A few weeks ago an acquaintance reported that the small mid-range apartment complex he lives in seemed unusually quiet; the parking lot very empty.  He inquired of the super who told him that they had hit a staggering 75 percent vacancy rate.  One after one the tenants, some of them long term had bought houses in the area.  The gossip was, the super said, that his place wasn't alone.  The big luxury complexes in town were so heavily hit that several were reported to have lowered rents.

Anecdotal information to be sure, but there is evidence that this is going on all over the country. 

The Tucson Citizen (Arizona) recently reported that the vacancy rate in that city was running between 12 and 13 percent.  Vacancies in metro-Denver soared 16% during the third quarter of 2008 to 6.6 percent and Tampa, Florida rates jumped 1.1 percent to 7.6 percent.

The national vacancy rate is 6.1 percent.

Are all of these former apartment dwellers buying and moving into newly affordable homes?  Certainly not.  The Tucson paper stated that tenants were buying but that also stricter enforcement of immigration laws was forcing many tenants back across the border.  In cities hard hit by layoffs, singles and young marrieds are moving in with parents and, sadly, the numbers of homeless are soaring.

But the good news is still that many of these people are buying.

And the bad news is that rental housing may be another industry tettering on the edge of trouble.

Business Week recently paired with Axiometrics.com, a Dallas apartment data company to gauge the state of the rental market.  They came up with a list of 25 metro areas where not only are vacancy rates growing, but rents are falling.

Top on their list is Salt Lake City, Utah where the vacancy rate in the fourth quarter soared from 3.1 percent a year earlier to 6.8 percent, rents dropped and effective 5.7 percent over the year (an actual decline of 2.3 percent following an increase of 3.3 percent in 2007.)  Landlords are reported to be offering over two weeks free rent on average.

New York State has two of the biggest casualties.  The Suffolk/Nassau Counties area ranks second in the nation with a vacancy rate that actually fell from 4.3 percent to 3.1 percent.  Effective rents, however, dropped 4.7 percent (+1.5 to -3.2 percent.)  Coming in fourth is the whole New York City/White Plains/New Jersey megalopolis.  Its average vacancy rate rose from 3.4 to 4.0 in one year while rents had an effective drop of 3.5 percent from virtually stagnant in the fourth quarter of 2007 to a drop of 3.8 percent last quarter.

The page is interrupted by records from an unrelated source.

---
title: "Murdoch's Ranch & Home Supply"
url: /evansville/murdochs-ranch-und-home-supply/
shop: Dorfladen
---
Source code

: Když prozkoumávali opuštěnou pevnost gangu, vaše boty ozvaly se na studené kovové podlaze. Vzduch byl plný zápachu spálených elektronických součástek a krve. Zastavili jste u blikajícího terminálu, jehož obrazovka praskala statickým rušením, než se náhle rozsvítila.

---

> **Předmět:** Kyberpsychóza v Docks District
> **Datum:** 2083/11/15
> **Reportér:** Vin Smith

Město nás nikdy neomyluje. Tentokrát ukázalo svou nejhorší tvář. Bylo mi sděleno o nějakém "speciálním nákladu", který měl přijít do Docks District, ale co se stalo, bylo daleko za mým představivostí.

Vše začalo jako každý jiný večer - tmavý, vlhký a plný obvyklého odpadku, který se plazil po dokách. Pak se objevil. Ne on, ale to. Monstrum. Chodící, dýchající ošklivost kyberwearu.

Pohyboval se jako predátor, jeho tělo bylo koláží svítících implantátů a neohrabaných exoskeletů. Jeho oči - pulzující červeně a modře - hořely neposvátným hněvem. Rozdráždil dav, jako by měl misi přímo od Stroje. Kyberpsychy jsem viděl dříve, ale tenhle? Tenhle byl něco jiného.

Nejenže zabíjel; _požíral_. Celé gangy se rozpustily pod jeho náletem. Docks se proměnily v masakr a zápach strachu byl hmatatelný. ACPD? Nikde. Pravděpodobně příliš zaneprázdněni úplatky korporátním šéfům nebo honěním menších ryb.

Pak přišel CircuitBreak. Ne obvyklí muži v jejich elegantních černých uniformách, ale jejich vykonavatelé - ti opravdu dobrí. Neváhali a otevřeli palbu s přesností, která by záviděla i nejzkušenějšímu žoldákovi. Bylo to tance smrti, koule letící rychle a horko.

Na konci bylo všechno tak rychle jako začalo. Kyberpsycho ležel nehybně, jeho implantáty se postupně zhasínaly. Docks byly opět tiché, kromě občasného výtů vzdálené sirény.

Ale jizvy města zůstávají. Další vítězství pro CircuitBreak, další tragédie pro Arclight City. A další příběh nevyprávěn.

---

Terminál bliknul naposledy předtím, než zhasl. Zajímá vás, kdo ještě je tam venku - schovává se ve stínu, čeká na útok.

Tales abound about landlord concessions in Manhattan where tenants, as Business Week says, are finally in the driver's seat if they can afford to stay there.  Hard hit by layoffs in the financial sector, landlords are rumored to be offering as much as three months free rent and/or paying rental agent fees in order to keep warm bodies in their apartments.

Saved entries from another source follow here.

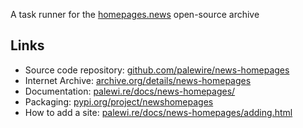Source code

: A task runner for the [homepages.news](https:homepages.news) open-source archive

## Links

- Source code repository: [github.com/palewire/news-homepages](https://github.com/palewire/news-homepages)
- Internet Archive: [archive.org/details/news-homepages](https://archive.org/details/news-homepages)
- Documentation: [palewi.re/docs/news-homepages/](https://palewi.re/docs/news-homepages/index.html)
- Packaging: [pypi.org/project/newshomepages](https://pypi.org/project/newshomepages/)
- How to add a site: [palewi.re/docs/news-homepages/adding.html](https://palewi.re/docs/news-homepages/adding.html)

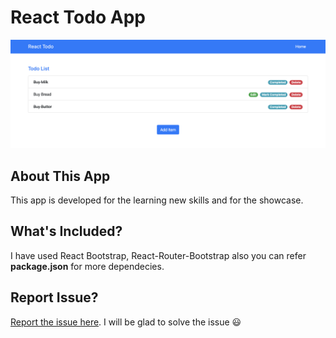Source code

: # React Todo App
![showcase](screenshot.png)


## About This App
This app is developed for the learning new skills and for the showcase.


## What's Included?
I have used React Bootstrap, React-Router-Bootstrap also you can refer **package.json** for more dependecies.


## Report Issue?
[Report the issue here](https://github.com/mehulgolania/react-todo/issues/new).
I will be glad to solve the issue :smiley:
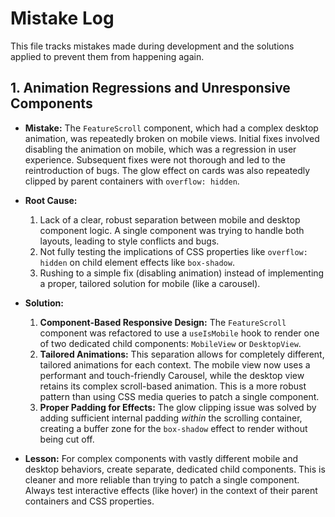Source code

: # Mistake Log

This file tracks mistakes made during development and the solutions applied to prevent them from happening again.

## 1. Animation Regressions and Unresponsive Components

- **Mistake:** The `FeatureScroll` component, which had a complex desktop animation, was repeatedly broken on mobile views. Initial fixes involved disabling the animation on mobile, which was a regression in user experience. Subsequent fixes were not thorough and led to the reintroduction of bugs. The glow effect on cards was also repeatedly clipped by parent containers with `overflow: hidden`.

- **Root Cause:**
    1.  Lack of a clear, robust separation between mobile and desktop component logic. A single component was trying to handle both layouts, leading to style conflicts and bugs.
    2.  Not fully testing the implications of CSS properties like `overflow: hidden` on child element effects like `box-shadow`.
    3.  Rushing to a simple fix (disabling animation) instead of implementing a proper, tailored solution for mobile (like a carousel).

- **Solution:**
    1.  **Component-Based Responsive Design:** The `FeatureScroll` component was refactored to use a `useIsMobile` hook to render one of two dedicated child components: `MobileView` or `DesktopView`.
    2.  **Tailored Animations:** This separation allows for completely different, tailored animations for each context. The mobile view now uses a performant and touch-friendly Carousel, while the desktop view retains its complex scroll-based animation. This is a more robust pattern than using CSS media queries to patch a single component.
    3.  **Proper Padding for Effects:** The glow clipping issue was solved by adding sufficient internal padding *within* the scrolling container, creating a buffer zone for the `box-shadow` effect to render without being cut off.

- **Lesson:** For complex components with vastly different mobile and desktop behaviors, create separate, dedicated child components. This is cleaner and more reliable than trying to patch a single component. Always test interactive effects (like hover) in the context of their parent containers and CSS properties.
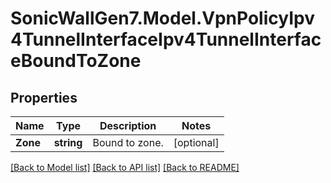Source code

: # SonicWallGen7.Model.VpnPolicyIpv4TunnelInterfaceIpv4TunnelInterfaceBoundToZone

## Properties

Name | Type | Description | Notes
------------ | ------------- | ------------- | -------------
**Zone** | **string** | Bound to zone. | [optional] 

[[Back to Model list]](../README.md#documentation-for-models) [[Back to API list]](../README.md#documentation-for-api-endpoints) [[Back to README]](../README.md)

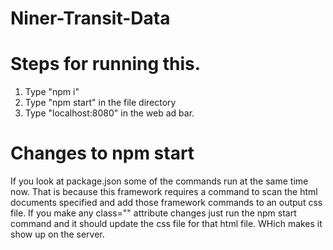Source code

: # Niner-Transit-Data

# Steps for running this.
1. Type "npm i"
2. Type "npm start" in the file directory
3. Type "localhost:8080" in the web ad bar.

# Changes to npm start
If you look at package.json some of the commands run at the same time now. That is because this framework requires a command to scan the html documents specified and add those framework commands to an output css file. If you make any class="" attribute changes just run the npm start command and it should update the css file for that html file. WHich makes it show up on the server.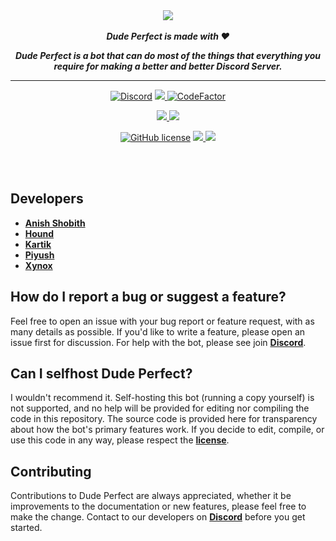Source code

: 

<div align="center">
    <img src="https://cdn.discordapp.com/attachments/748774519707009055/770662369109213244/PicsArt_10-27-08.26.56.png" align="center">
  <br>
  <br>
    <strong> <i>Dude Perfect is made with ❤️

Dude Perfect is a bot that can do most of the things that everything you require for making a better and better Discord Server.</i></strong>
  <hr>

<!-- Bot stats
[![Status](https://top.gg/api/widget/status/759763855680602122.svg?noavatar=true)](https://top.gg/bot/759763855680602122) [![Servers](https://top.gg/api/widget/servers/759763855680602122.svg?noavatar=true)](https://top.gg/bot/759763855680602122) [![Upvotes](https://top.gg/api/widget/upvotes/759763855680602122.svg?noavatar=true)](https://top.gg/bot/759763855680602122)
-->

<!-- Code stats p1-->
[![Discord](https://discord.com/api/guilds/748808130946793483/embed.png)](https://discord.gg/) <a href ="https://github.com/https://github.com/Dude-Perfect-Discord-Bot/Dude-Perfect"><img src = "https://img.shields.io/badge/Dude Perfect Version-V 2.1.4-orange.svg?noavatar=true?style=plastic&maxAge=300"> [![CodeFactor](https://www.codefactor.io/repository/github/dude-perfect-discord-bot/dude-perfect/badge?s=689925b831cd5deff1e28b8bced1dab3645820e8)](https://www.codefactor.io/repository/github/dude-perfect-discord-bot/dude-perfect)

<!-- Code stats p2-->
<a href ="http://discord.js.org"><img src = "https://img.shields.io/badge/Discord.js-Version--Stable-blue.svg?noavatar=true?style=plastic&maxAge=300"> <a href ="https://discord-akairo.github.io/"><img src = "https://img.shields.io/badge/Discordakairo-Version--Stable-blue.svg?noavatar=true?style=plastic&maxAge=300">

<!-- Repo stats--> 
[![GitHub license](https://img.shields.io/github/license/Dude-Perfect-Discord-Bot/Dude-Perfect.svg)](https://github.com/Dude-Perfect-Discord-Bot/Dude-Perfect/blob/main/LICENSE) <a href ="https://github.com/Dude-Perfect-Discord-Bot/Dude-Perfect"><img src="https://img.shields.io/github/languages/top/Dude-Perfect-Discord-Bot/Dude-Perfect.svg?noavatar=true?style=plastic&maxAge=300"> <a href="https://github.com/Dude-Perfect-Discord-Bot/Dude-Perfect"><img src="https://img.shields.io/github/issues-pr/Dude-Perfect-Discord-Bot/Dude-Perfect.svg?noavatar=true?style=plastic&maxAge=300"></a>

<br>
<br>

</div>

## Developers 
- [**Anish Shobith**](https://github.com/Anish-Shobith)
- [**Hound**](https://github.com/Warrior-hound)
- [**Kartik**](https://github.com/OfficialKartik)
- [**Piyush**](https://github.com/officialpiyush)
- [**Xynox**](https://github.com/XynoxTheDev)

## How do I report a bug or suggest a feature?
Feel free to open an issue with your bug report or feature request, with as many details as possible. If you'd like to write a feature, please open an issue first for discussion. For help with the bot, please see join [**Discord**](https://discord.gg/ZzbZpdw).

## Can I selfhost Dude Perfect?
I wouldn't recommend it. Self-hosting this bot (running a copy yourself) is not supported, and no help will be provided for editing nor compiling the code in this repository. The source code is provided here for transparency about how the bot's primary features work. If you decide to edit, compile, or use this code in any way, please respect the [**license**](https://github.com/Dude-Perfect-Discord-Bot/Dude-Perfect/blob/main/LICENSE).

## Contributing
Contributions to Dude Perfect are always appreciated, whether it be improvements to the documentation or new features, please feel free to make the change. Contact to our developers on  [**Discord**](https://discord.gg/ZzbZpdw) before you get started.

Rents were already falling in late 2007 in the Raleigh/Cary, North Carolina area, now ranked as third hardest hit, where they had declined 0.4 percent in the fourth quarter of that year.  In the fourth quarter of 2008 they lost another 4.4 percent.  The vacancy rates in the metro area is 6.8 percent compared to 5.3 percent a year earlier.

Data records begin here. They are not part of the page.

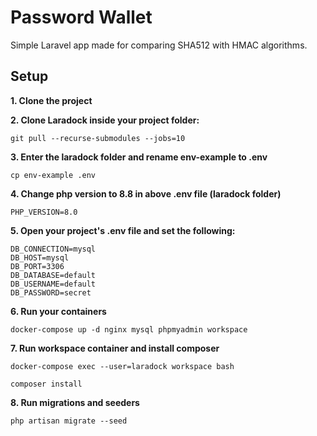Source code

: # Password Wallet
Simple Laravel app made for comparing SHA512 with HMAC algorithms.
## Setup


**1. Clone the project**


**2. Clone Laradock inside your project folder:**


    git pull --recurse-submodules --jobs=10


**3. Enter the laradock folder and rename env-example to .env**


    cp env-example .env


**4. Change php version to 8.8 in above .env file (laradock folder)**


    PHP_VERSION=8.0


**5. Open your project's .env file and set the following:**


    DB_CONNECTION=mysql
    DB_HOST=mysql
    DB_PORT=3306
    DB_DATABASE=default
    DB_USERNAME=default
    DB_PASSWORD=secret


**6. Run your containers**


    docker-compose up -d nginx mysql phpmyadmin workspace 


**7. Run workspace container and install composer**


    docker-compose exec --user=laradock workspace bash

    composer install


**8. Run migrations and seeders**


    php artisan migrate --seed

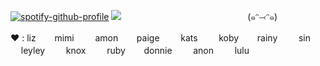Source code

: [![spotify-github-profile](https://spotify-github-profile.kittinanx.com/api/view?uid=wjdes5kajmt1gqhbzctuzbgid&cover_image=true&theme=natemoo-re&show_offline=false&background_color=121212&interchange=true&bar_color=53b14f&bar_color_cover=false)](https://github.com/kittinan/spotify-github-profile) 
![](https://64.media.tumblr.com/10c19ac4b2f9b411ec97becbd1c2e89e/19e56d34ca10340c-dd/s1280x1920/c77564c85e098a9567e78c0e076e5ee59c6109d5.jpg)
 ㅤ ㅤ ㅤ ㅤ   ㅤ ㅤ ㅤ ㅤ ㅤ   ㅤ ㅤㅤ   (๑ᵔ⤙ᵔ๑)
ㅤㅤ 
 

♥︎ : lizㅤㅤ mimi  ㅤㅤ  amonㅤㅤ    paige ㅤㅤ   kats ㅤㅤ   kobyㅤㅤ  rainy  ㅤㅤ  sin   ㅤㅤ leyley ㅤㅤ   knox ㅤㅤ   rubyㅤㅤ   donnie  ㅤㅤ  anon ㅤㅤ lulu
 



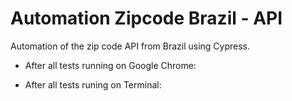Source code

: # Automation Zipcode Brazil - API
Automation of the zip code API from Brazil using Cypress.

- After all tests running on Google Chrome:


- After all tests runing on Terminal:
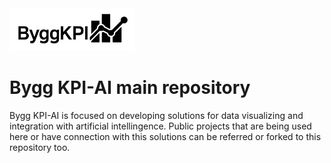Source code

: <img src="Documents/Logo Black.jpg" alt="ByggKPI Logo" style="width: 200px" />  

# **Bygg KPI-AI main repository** 

Bygg KPI-AI is focused on developing solutions for data visualizing and integration with artificial intellingence. Public projects that are being used here or have connection with this solutions can be referred or forked to this repository too.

Other cities in the magazine's top ten were Seattle-Bellevue-Everett, Washington and Portland-Vancouver-Beaverton, Oregon/Washington, ranked fifth and sixth respectively; San Jose-Sunnyvale-Santa Clara, California and Oakland-Fremont-Hayward, California, seventh and ninth; Charlotte-Gastonia-Concord, North Carolina, eighth; and Boston-Cambridge-Quincy, Massachusetts, tenth.